Janela presente na antiga Fábrica de sal em Ribeirão Pires Foto: Adélia Nicolete |
Muito se fala da memória dos elefantes, forte como eles. Da
memória dos peixes também se fala: é curta. Das coisas, as paredes têm ouvidos,
dizem, e talvez por isso guardem lembranças além dos rabiscos, marcas diversas,
digitais. A tinta, nova ou desbotada, revela. A veia aberta – o trinco – de fora
a fora, de cima a baixo, contam dos abalos. As paredes têm ouvidos e memória. Os
tijolos.
Quando de barro, os tijolos guardam um pouco de quem os moldou.

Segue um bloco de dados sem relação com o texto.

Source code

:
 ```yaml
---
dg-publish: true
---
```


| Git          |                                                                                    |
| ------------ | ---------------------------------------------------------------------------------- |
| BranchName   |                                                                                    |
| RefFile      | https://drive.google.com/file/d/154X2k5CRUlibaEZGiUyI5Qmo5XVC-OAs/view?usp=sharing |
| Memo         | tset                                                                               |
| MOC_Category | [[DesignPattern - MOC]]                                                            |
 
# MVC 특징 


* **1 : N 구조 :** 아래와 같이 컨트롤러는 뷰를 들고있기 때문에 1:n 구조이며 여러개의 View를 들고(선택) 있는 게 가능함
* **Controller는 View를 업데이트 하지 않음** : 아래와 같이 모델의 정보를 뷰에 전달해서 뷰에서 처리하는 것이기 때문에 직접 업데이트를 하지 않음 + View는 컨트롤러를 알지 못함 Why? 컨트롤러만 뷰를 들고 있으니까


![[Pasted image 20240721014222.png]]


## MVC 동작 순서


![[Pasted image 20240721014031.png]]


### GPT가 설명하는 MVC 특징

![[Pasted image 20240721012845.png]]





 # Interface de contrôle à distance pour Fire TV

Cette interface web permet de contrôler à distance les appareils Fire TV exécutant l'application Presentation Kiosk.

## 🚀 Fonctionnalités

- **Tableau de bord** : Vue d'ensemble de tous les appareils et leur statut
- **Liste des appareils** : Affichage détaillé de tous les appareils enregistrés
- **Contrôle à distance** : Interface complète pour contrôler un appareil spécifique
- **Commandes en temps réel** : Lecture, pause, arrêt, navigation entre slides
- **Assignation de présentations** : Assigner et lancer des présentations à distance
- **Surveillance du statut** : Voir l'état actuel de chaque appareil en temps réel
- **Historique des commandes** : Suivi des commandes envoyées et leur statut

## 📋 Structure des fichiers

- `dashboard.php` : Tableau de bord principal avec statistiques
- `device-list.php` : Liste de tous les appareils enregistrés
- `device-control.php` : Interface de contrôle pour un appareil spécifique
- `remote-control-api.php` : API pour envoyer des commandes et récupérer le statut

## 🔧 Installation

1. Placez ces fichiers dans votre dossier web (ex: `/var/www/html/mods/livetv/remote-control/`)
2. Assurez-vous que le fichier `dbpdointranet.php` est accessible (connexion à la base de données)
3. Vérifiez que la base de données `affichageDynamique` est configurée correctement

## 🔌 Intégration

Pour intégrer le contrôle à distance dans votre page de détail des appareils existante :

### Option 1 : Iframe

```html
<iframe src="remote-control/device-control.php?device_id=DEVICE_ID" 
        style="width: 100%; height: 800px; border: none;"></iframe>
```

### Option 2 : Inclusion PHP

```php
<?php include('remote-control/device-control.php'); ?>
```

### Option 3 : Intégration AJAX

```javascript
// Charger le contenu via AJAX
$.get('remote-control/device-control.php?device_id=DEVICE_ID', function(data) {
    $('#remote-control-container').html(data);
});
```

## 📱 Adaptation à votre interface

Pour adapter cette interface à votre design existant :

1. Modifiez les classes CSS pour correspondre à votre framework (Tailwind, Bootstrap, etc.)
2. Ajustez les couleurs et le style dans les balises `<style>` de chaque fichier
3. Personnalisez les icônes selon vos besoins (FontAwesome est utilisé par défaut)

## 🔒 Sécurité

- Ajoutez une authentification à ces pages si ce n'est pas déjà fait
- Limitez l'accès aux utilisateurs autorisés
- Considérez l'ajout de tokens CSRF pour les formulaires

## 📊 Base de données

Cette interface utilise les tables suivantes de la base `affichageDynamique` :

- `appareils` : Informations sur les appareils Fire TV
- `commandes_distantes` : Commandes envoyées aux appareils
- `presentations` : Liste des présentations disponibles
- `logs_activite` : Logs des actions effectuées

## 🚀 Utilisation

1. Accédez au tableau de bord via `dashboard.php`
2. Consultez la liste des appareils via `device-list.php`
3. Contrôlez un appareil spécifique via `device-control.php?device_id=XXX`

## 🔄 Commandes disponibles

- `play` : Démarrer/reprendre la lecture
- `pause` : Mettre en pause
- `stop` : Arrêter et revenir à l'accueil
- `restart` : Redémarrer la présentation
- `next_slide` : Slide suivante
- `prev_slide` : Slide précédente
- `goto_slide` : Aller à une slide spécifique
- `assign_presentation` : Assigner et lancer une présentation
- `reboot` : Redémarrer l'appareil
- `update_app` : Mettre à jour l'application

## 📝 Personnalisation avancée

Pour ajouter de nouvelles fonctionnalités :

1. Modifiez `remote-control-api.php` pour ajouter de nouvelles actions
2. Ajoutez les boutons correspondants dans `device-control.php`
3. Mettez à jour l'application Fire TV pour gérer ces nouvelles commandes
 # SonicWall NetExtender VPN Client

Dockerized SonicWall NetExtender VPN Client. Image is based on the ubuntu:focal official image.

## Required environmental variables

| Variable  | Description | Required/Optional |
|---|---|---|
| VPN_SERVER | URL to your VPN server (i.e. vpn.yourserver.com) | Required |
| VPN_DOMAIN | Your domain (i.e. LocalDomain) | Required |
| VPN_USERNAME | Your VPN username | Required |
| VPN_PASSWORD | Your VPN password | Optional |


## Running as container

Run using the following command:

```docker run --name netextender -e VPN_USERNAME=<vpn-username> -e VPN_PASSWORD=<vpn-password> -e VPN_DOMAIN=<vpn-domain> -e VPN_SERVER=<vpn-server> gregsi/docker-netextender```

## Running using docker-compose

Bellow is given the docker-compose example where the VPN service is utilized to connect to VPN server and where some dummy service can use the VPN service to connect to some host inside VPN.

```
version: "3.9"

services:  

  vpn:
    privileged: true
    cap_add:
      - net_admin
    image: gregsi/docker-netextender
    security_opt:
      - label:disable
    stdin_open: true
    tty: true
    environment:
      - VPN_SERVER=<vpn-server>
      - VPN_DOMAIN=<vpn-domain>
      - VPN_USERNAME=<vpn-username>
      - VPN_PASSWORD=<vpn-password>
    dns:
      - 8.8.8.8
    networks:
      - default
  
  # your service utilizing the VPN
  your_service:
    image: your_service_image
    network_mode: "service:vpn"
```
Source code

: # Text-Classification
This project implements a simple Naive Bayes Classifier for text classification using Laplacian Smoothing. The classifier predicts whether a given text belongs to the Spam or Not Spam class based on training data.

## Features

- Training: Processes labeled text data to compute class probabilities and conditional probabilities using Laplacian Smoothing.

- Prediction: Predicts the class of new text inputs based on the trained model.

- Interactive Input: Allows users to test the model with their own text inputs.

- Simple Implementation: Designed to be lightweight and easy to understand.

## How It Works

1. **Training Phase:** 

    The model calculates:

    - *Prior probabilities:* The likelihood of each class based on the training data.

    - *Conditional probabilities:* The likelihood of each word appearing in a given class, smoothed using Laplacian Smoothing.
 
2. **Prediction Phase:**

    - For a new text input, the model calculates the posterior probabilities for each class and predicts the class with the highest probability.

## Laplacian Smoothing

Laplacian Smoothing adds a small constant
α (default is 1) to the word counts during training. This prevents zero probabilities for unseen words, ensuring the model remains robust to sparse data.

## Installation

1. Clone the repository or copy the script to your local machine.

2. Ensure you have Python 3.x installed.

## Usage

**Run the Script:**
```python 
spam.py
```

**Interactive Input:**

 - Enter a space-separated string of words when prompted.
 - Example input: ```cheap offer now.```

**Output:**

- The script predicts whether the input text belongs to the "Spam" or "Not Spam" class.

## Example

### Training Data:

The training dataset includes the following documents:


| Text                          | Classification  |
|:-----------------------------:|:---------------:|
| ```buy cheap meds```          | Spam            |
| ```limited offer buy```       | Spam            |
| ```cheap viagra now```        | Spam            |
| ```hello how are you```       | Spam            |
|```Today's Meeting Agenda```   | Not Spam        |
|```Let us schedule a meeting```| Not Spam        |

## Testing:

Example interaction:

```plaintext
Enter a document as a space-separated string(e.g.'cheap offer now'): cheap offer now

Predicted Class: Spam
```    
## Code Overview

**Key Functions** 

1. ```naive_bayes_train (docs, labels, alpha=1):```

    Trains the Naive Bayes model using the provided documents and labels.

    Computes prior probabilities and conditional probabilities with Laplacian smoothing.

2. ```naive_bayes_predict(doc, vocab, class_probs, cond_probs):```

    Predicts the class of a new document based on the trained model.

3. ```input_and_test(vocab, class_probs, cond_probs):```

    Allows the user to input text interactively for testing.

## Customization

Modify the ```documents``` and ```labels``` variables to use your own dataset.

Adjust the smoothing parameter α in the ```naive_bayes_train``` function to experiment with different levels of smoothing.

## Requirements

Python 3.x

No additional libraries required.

Assentados, guardam o capricho do mestre ou a distração do moço recém chegado, enamorado,
saudoso, morto de cansado. O edifício guarda lembrança de quem o construiu e
frequentou.
Mais do que penso, compreendo pelo sentir, que a memória do
sal existe é fora dele. Na água do mar e depois na pele queimada. Na língua,
nos olhos que ardem. Na fervura que cresce. Na hemorragia que estanca, na ferida
que seca e já não é mais. A memória do sal está na ferrugem, na corrosão das
paredes – num recado sutil, mas absolutamente claro, de que o tempo passa, de
que tudo passa, até que nada do que hoje é seja lembrado.
Vista geral da antiga Fábrica (moinho) de sal Foto: Adélia Nicolete |
Em 22 de março de 2016, por iniciativa do Coletivo Sal da
Terra, conduzi um Ateliê de Memórias no Complexo Cultural Ibrahin Alves Lima em Ribeirão Pires. Doze pessoas reuniram-se em mais uma das ações que
visam a reconduzir o destino daquele espaço, atualmente ameaçado de demolição,
para os trilhos da cultura.
Participantes do Ateliê de Memórias Foto: Adélia Nicolete |
A proposta do Ateliê foi a criação de textos memorialísticos nascidos
do contato direto com a arquitetura do local, com ênfase na Fábrica, construída
em 1898 e que já abrigou moinhos de farinha e sal, processamento de adubo e
salitre, depósito de pólvora, fiação de seda e, no início deste século, uma
escola de música.
Que tanto essa fábrica viu e ouviu, mas o sal da nossa pressa
corroeu sem deixar sabor? Foi esse o estímulo para a escrita.
Detalhe da parede externa da Fábrica de sal Foto: Adélia Nicolete |
Ver e ouvir as paredes e os tijolos. Interpretar a ferrugem. Dialogar
com o medo, com o abandono, disputar espaço com o lixo e as fezes. Compactuar com
o verde que brota, teimoso e incauto, rumo à vida – como observou uma das
participantes. Rumo à construção de novas memórias.
Trecho do Complexo Educacional visto a partir da ferrugem das janelas Foto: Adélia Nicolete |
Para além de registrar histórias reais de antigos moradores
ou funcionários – ação pretendida para breve pelo Coletivo – o Ateliê de Memórias tem a
vocação de fabular verdades possíveis porque humanas. Despertar a sensibilidade
para o sabor do trabalho, dos conflitos e das paixões que temperaram o espaço
fabril. Deixar que as narinas ardam com o vazio, que a saliva e os olhos traduzam
em palavras as memórias do sal.
Daí brotaram onze textos nos mais diversos estilos e até uma música. Eles foram compartilhados no grupo, analisados e cada autor teve a oportunidade de ouvir comentários e sugestões que, se considerados, poderão levar a uma reescrita.
A vida que teima em brotar Foto: Adélia Nicolete |
Qual o sentido disso?! Numa cidade de quase 120 mil habitantes, apenas doze (comigo 13 apóstolos) se reunirem pra inventar memórias? Para que? Que diferença faz?!
Mais do que penso, compreendo pelo sentir, que a memória do sal está no que ele preserva. Naquela tarde de 22 de março, nós fomos o sal. E isso deve fazer algum sentido.
* * *
Obrigada ao Coletivo Sal da Terra pelo Encontro, aos
funcionários da Biblioteca Municipal pelo ambiente de escrita. Muito obrigada
aos participantes pela partilha sensível.